Hotel-restaurant project is sign of ongoing renaissance
By Pete Smith
Swift, the showcase restaurant housed in Beacon’s eagerly anticipated Roundhouse Hotel, opened Wednesday evening. The restaurant’s unveiling, in combination with the May opening of The Patio, The Roundhouse’s light-fare outdoor alternative, renders most of the hotel’s food venues operational, even though it doesn’t function as a hotel quite yet.
The demands of running two kitchens are just a taste of things to come for the McAlpine Construction family, who own and operate The Roundhouse. With target dates that offer little downtime, they’ll be rolling out guest-room and event operations between now and September.
The arrival of The Roundhouse offers a turn in the spotlight for Beacon that is being compared to other moments in the city’s renaissance, most notably that of the opening of Dia:Beacon in 2003. The comparison becomes especially apt when considering the superficial attributes of the two facilities. Both are housed in former industrial sites repurposed as cultural destinations. Together, they flank Main Street, which is dotted with enough art galleries to qualify it as the premier artists’ colony of the Hudson Valley.
Brendan McAlpine is the son of McAlpine Construction’s owner, Bob. After choosing not to join the family business and opting instead to practice law in New York City, Brendan was ultimately drafted to the Roundhouse project after his father became seduced by the derelict Matteawan Manufacturing building on the banks of Fishkill Creek in 2009. Brendan’s official title these days is Food and Beverage Director, but his involvement in fact touches on every aspect of The Roundhouse. “It’s such a shame. That would be such a great building to rehabilitate,” he said, recalling his father’s initial reaction to the site.
As it happened, timing was in Bob McAlpine’s favor, since the complex, then owned by a group that included the late developer and Main Street visionary Ron Sauer, was up for sale. Brendan originally joined the Roundhouse project to assist in McAlpine’s offer to purchase. That transaction was helped considerably by the city of Beacon.
“The city was great to work with. They were very excited about the project. So we worked collectively to get through that whole approval process in less than five months,” said Brendan, indicating a timeline for approval that was unusual in McAlpine’s prior ventures.
It would be understandable if visitors to The Patio who glanced upward at the building’s convex exterior experienced the optical illusion of standing at the base of a castle turret. That trick to the eye is strengthened by looking down to watch the currents of Fishkill Creek lap against the building’s foundation and feeling the sensation of being surrounded by a moat. The visual drama of the building is not lost on the arts community of Beacon.
“The building itself is artwork. And what they’ve done in terms of preserving the original elements, it’s wonderful,” said artist Barbara Riddle, who, along with her husband Steve, owns the Marion Royael Gallery on Main Street.

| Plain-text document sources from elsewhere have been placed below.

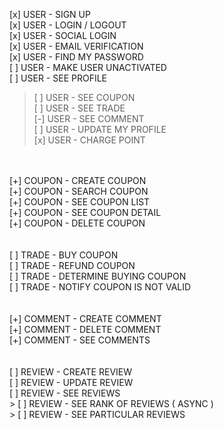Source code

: [x] USER - SIGN UP<br>
[x] USER - LOGIN / LOGOUT<br>
[x] USER - SOCIAL LOGIN<br>
[x] USER - EMAIL VERIFICATION <br>
[x] USER - FIND MY PASSWORD<br>
[ ] USER - MAKE USER UNACTIVATED<br>
[ ] USER - SEE PROFILE<br>
> [ ] USER - SEE COUPON<br>
> [ ] USER - SEE TRADE<br>
> [-] USER - SEE COMMENT<br>
[ ] USER - UPDATE MY PROFILE<br>
[x] USER - CHARGE POINT<br>
<br>
<br>
[+] COUPON - CREATE COUPON<br>
[+] COUPON - SEARCH COUPON<br>
[+] COUPON - SEE COUPON LIST<br>
[+] COUPON - SEE COUPON DETAIL<br>
[+] COUPON - DELETE COUPON<br>
<br>
<br>
[ ] TRADE - BUY COUPON<br>
[ ] TRADE - REFUND COUPON<br>
[ ] TRADE - DETERMINE BUYING COUPON<br>
[ ] TRADE - NOTIFY COUPON IS NOT VALID<br>
<br>
<br>
[+] COMMENT - CREATE COMMENT<br>
[+] COMMENT - DELETE COMMENT<br>
[+] COMMENT - SEE COMMENTS<br>
<br>
<br>
[ ] REVIEW - CREATE REVIEW<br>
[ ] REVIEW - UPDATE REVIEW<br>
[ ] REVIEW - SEE REVIEWS<br>
> [ ] REVIEW - SEE RANK OF REVIEWS ( ASYNC )<br>
> [ ] REVIEW - SEE PARTICULAR REVIEWS<br>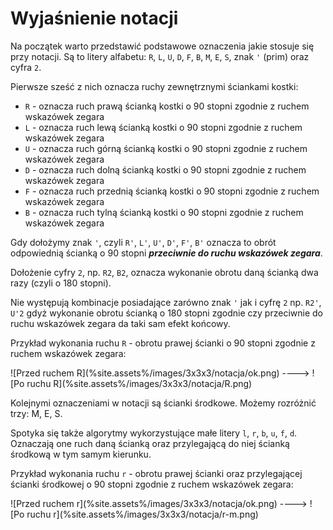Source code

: # Wyjaśnienie notacji

Na początek warto przedstawić podstawowe oznaczenia jakie stosuje się przy notacji.
Są to litery alfabetu: `R`, `L`, `U`, `D`, `F`, `B`, `M`, `E`, `S`, znak `'` (prim) oraz cyfra `2`.

Pierwsze sześć z nich oznacza ruchy zewnętrznymi ściankami kostki:

 - `R` - oznacza ruch prawą ścianką kostki o 90 stopni zgodnie z ruchem wskazówek zegara
 - `L` - oznacza ruch lewą ścianką kostki o 90 stopni zgodnie z ruchem wskazówek zegara
 - `U` - oznacza ruch górną ścianką kostki o 90 stopni zgodnie z ruchem wskazówek zegara
 - `D` - oznacza ruch dolną ścianką kostki o 90 stopni zgodnie z ruchem wskazówek zegara
 - `F` - oznacza ruch przednią ścianką kostki o 90 stopni zgodnie z ruchem wskazówek zegara
 - `B` - oznacza ruch tylną ścianką kostki o 90 stopni zgodnie z ruchem wskazówek zegara

Gdy dołożymy znak `'`, czyli `R'`, `L'`, `U'`, `D'`, `F'`, `B'` oznacza to obrót odpowiednią ścianką o 90 stopni **_przeciwnie do ruchu wskazówek zegara_**.

Dołożenie cyfry `2`, np. `R2`, `B2`, oznacza wykonanie obrotu daną ścianką dwa razy (czyli o 180 stopni).

Nie występują kombinacje posiadające zarówno znak `'` jak i cyfrę `2` np. `R2'`, `U'2` gdyż wykonanie obrotu ścianką o 180 stopni zgodnie czy przeciwnie do ruchu wskazówek zegara da taki sam efekt końcowy.

Przykład wykonania ruchu `R` - obrotu prawej ścianki o 90 stopni zgodnie z ruchem wskazówek zegara:

<p markdown="1" class="centered">
![Przed ruchem R](%site.assets%/images/3x3x3/notacja/ok.png) ----> ![Po ruchu R](%site.assets%/images/3x3x3/notacja/R.png)
</p>


Kolejnymi oznaczeniami w notacji są ścianki środkowe. Możemy rozróżnić trzy: M, E, S.

Spotyka się także algorytmy wykorzystujące małe litery `l`, `r`, `b`, `u`, `f`, `d`. Oznaczają one ruch daną ścianką oraz przylegającą do niej ścianką środkową w tym samym kierunku.

Przykład wykonania ruchu `r` - obrotu prawej ścianki oraz przylegającej ścianki środkowej o 90 stopni zgodnie z ruchem wskazówek zegara:

<p markdown="1" class="centered">
![Przed ruchem r](%site.assets%/images/3x3x3/notacja/ok.png) ----> ![Po ruchu r](%site.assets%/images/3x3x3/notacja/r-m.png)
</p>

That kind of glowing validation from the arts community is in part inspired by The Roundhouse’s inherent affinity with art and the people who create it. Aside from serving as a place that will provide lodging for cultural tourists, there are five live/work artist condominiums on the site, all of which have already been sold and are now occupied. This, in combination with The Roundhouse’s own curated art collection, provides the McAlpine family with enough cultural bona fides to win the embrace of Beacon’s creative community.
The Roundhouse is really a complex comprised of four buildings. Besides the “Roundhouse,” there are three other structures on the east bank of Fishkill Creek, all of which, except for the completed artist live/work condominiums, are in the process of being rehabilitated from their former state of decay.
The Waterfall Room, an event space situated on the north end of the property, will have floor-to-ceiling windows looking out onto Beacon Falls. Although The Roundhouse itself will have some lodging accommodations, most of the guest rooms, as well as a spa, will be in The Mill, which will not open until 2013.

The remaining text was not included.